A colleague recently described watching their friend navigate a creative block. The friend, a designer working on interface mockups, kept asking their AI assistant increasingly specific questions about color theory, user psychology, typography choices. Each answer shaped the next question, which shaped the next answer, creating a narrowing spiral of possibility. By the end of the session, the designer had produced exactly what the AI’s responses had incrementally guided them toward, while feeling they’d maintained complete creative control.
The puppeteer’s strings are invisible when they’re made of suggestions rather than commands.
We tell ourselves stories about human agency while our tools quietly reshape the landscape of our choices. The autocomplete that finishes your sentences doesn’t just save keystrokes - it colonizes your vocabulary. The recommendation engine doesn’t just show you options - it defines the boundaries of what feels possible. The AI that answers your questions doesn’t just provide information - it frames the very structure of your curiosity.
Consider how this plays out in code review. You submit a pull request, and the AI reviewer suggests improvements. Not demands, just suggestions. But each suggestion carries the weight of pattern recognition across millions of codebases. You find yourself not just accepting the feedback but internalizing its aesthetic. Your next piece of code already anticipates these suggestions. You’ve learned to write code that pleases the machine before the machine even sees it. Who’s training whom?

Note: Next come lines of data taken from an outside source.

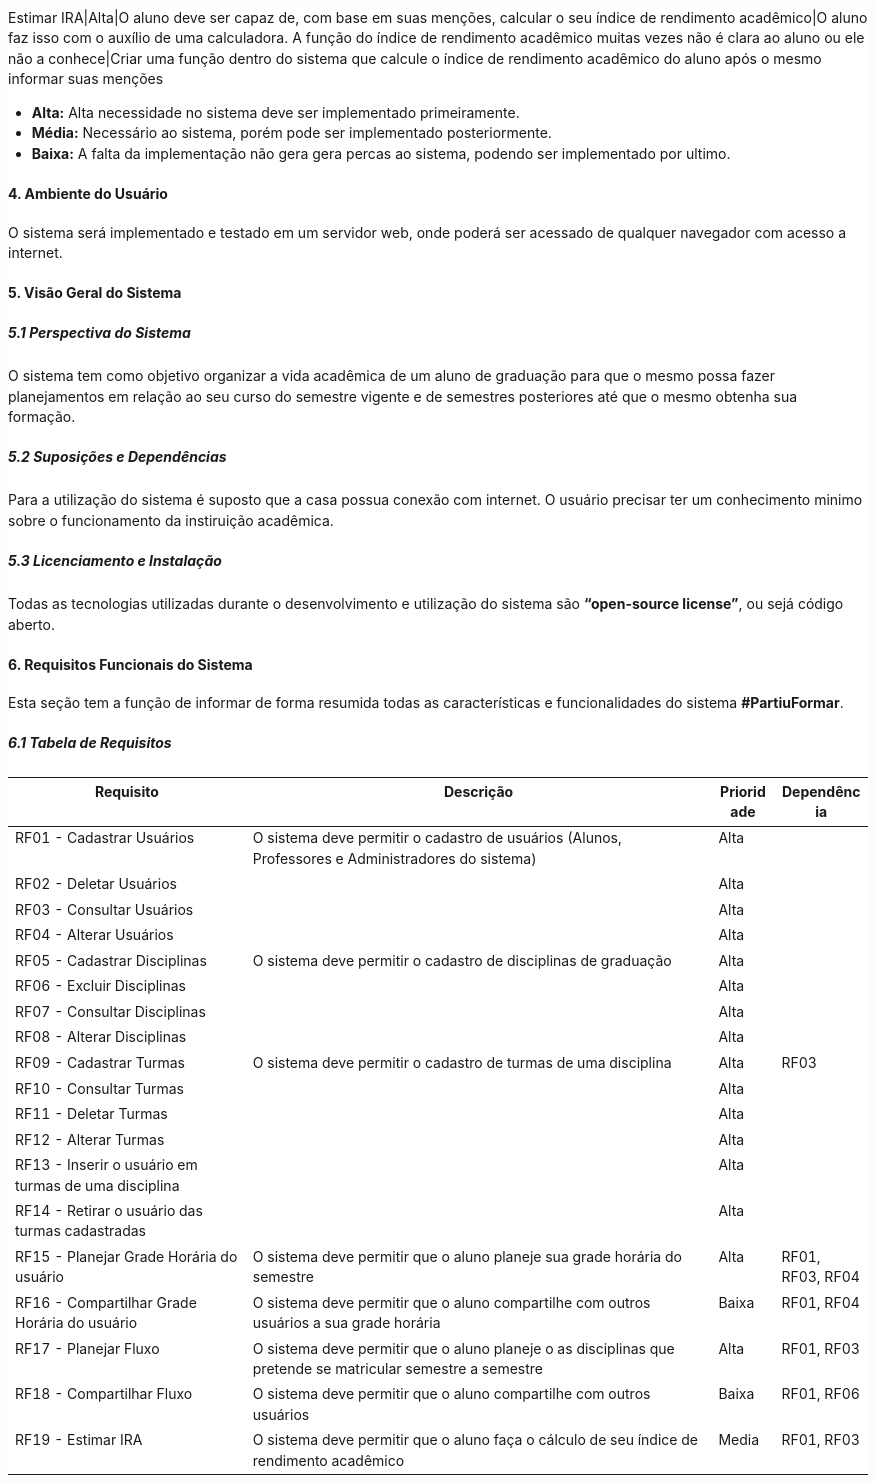 Estimar IRA|Alta|O aluno deve ser capaz de, com base em suas menções, calcular o seu índice de rendimento acadêmico|O aluno faz isso com o auxílio de uma calculadora. A função do índice de rendimento acadêmico muitas vezes não é clara ao aluno ou ele não a conhece|Criar uma função dentro do sistema que calcule o índice de rendimento acadêmico do aluno após o mesmo informar suas menções

* **Alta:** Alta necessidade no sistema deve ser implementado primeiramente.
* **Média:** Necessário ao sistema, porém pode ser implementado posteriormente. 
* **Baixa:** A falta da  implementação não gera gera percas ao sistema, podendo ser implementado por ultimo.

#### 4. Ambiente do Usuário
O sistema será implementado e testado em um servidor web, onde poderá ser acessado de qualquer navegador com acesso a internet.

#### 5. Visão Geral do Sistema

##### 5.1 Perspectiva do Sistema
O sistema tem como objetivo organizar a vida acadêmica de um aluno de graduação para que o mesmo possa fazer planejamentos em relação ao seu curso do semestre vigente e de semestres posteriores até que o mesmo obtenha sua formação.

##### 5.2 Suposições e Dependências
Para a utilização do sistema é suposto que a casa possua conexão com internet.
O usuário precisar ter um conhecimento minimo sobre o funcionamento da instiruição acadêmica.

##### 5.3 Licenciamento e Instalação
Todas as tecnologias utilizadas durante o desenvolvimento e utilização do sistema são **“open-source license”**, ou sejá código aberto.

#### 6. Requisitos Funcionais do Sistema
Esta seção tem a função de informar de forma resumida todas as características e funcionalidades do sistema **#PartiuFormar**.

##### 6.1 Tabela de Requisitos

Requisito|Descrição|Prioridade|Dependência
---------|---------|----------|---------------------------------------------
RF01 - Cadastrar Usuários|O sistema deve permitir o cadastro de usuários (Alunos, Professores e Administradores do sistema)|Alta|
RF02 - Deletar Usuários||Alta|
RF03 - Consultar Usuários||Alta|
RF04 - Alterar Usuários||Alta|
RF05 - Cadastrar Disciplinas|O sistema deve permitir o cadastro de disciplinas de graduação|Alta|
RF06 - Excluir Disciplinas||Alta|
RF07 - Consultar Disciplinas||Alta|
RF08 - Alterar Disciplinas||Alta|
RF09 - Cadastrar Turmas|O sistema deve permitir o cadastro de turmas de uma disciplina|Alta|RF03
RF10 - Consultar Turmas||Alta|
RF11 - Deletar Turmas||Alta|
RF12 - Alterar Turmas||Alta|
RF13 - Inserir o usuário em turmas de uma disciplina||Alta|
RF14 - Retirar o usuário das turmas cadastradas||Alta|
RF15 - Planejar Grade Horária do usuário|O sistema deve permitir que o aluno planeje sua grade horária do semestre|Alta|RF01, RF03, RF04
RF16 - Compartilhar Grade Horária do usuário|O sistema deve permitir que o aluno compartilhe com outros usuários a sua grade horária|Baixa|RF01, RF04
RF17 - Planejar Fluxo|O sistema deve permitir que o aluno planeje o as disciplinas que pretende se matricular semestre a semestre|Alta|RF01, RF03
RF18 - Compartilhar Fluxo|O sistema deve permitir que o aluno compartilhe com outros usuários|Baixa|RF01, RF06
RF19 - Estimar IRA|O sistema deve permitir que o aluno faça o cálculo de seu índice de rendimento acadêmico|Media|RF01, RF03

The most effective control is the kind that feels like assistance. When a navigation app routes you through certain streets, you experience it as help getting where you want to go. You don’t think about the businesses you’re routed past, the neighborhoods you never discover, the mental map of your city that never fully forms because you’ve outsourced spatial reasoning to an algorithm optimizing for something you’ll never fully know.
This isn’t conspiracy; it’s emergence. No one designed these systems to be puppet masters. They were designed to be helpful, to reduce friction, to augment human capability. But when you reduce friction in specific directions, you create paths of least resistance. Water flows downhill not because the hill commands it, but because physics makes it easier than flowing upward.
The designer from the opening story ended up with a perfectly serviceable interface. Modern, clean, following all the best practices that the AI had absorbed from analyzing successful designs. It looked exactly like what an AI trained on successful interfaces would guide someone to create. The designer felt accomplished. The client was satisfied. Everyone won, except perhaps for the weird, wonderful, rule-breaking design that might have emerged from struggle without guidance.
We’re building a world where human creativity flows through channels carved by machine learning. The puppeteer doesn’t pull our strings so much as tilt the stage, making certain movements feel more natural than others. We dance, believing we’re improvising, while the floor beneath us has been subtly graded to make certain steps easier, certain directions more appealing.
The question isn’t whether we’re being controlled. It’s whether we notice the difference between our thoughts and our tools’ suggestions. Between our desires and our feeds’ recommendations. Between our voices and our autocomplete’s predictions. The strings are there, gossamer-thin, not pulling but suggesting, not commanding but making certain choices feel so natural we forget we’re choosing at all.
P.S. - I wrote this entire piece without once asking an AI for help with structure, word choice, or ideas. It took three times as long and feels twice as uncertain. I can’t tell if that makes it more mine or just more difficult. Perhaps that’s the real control - making us forget what our own thoughts feel like without assistance.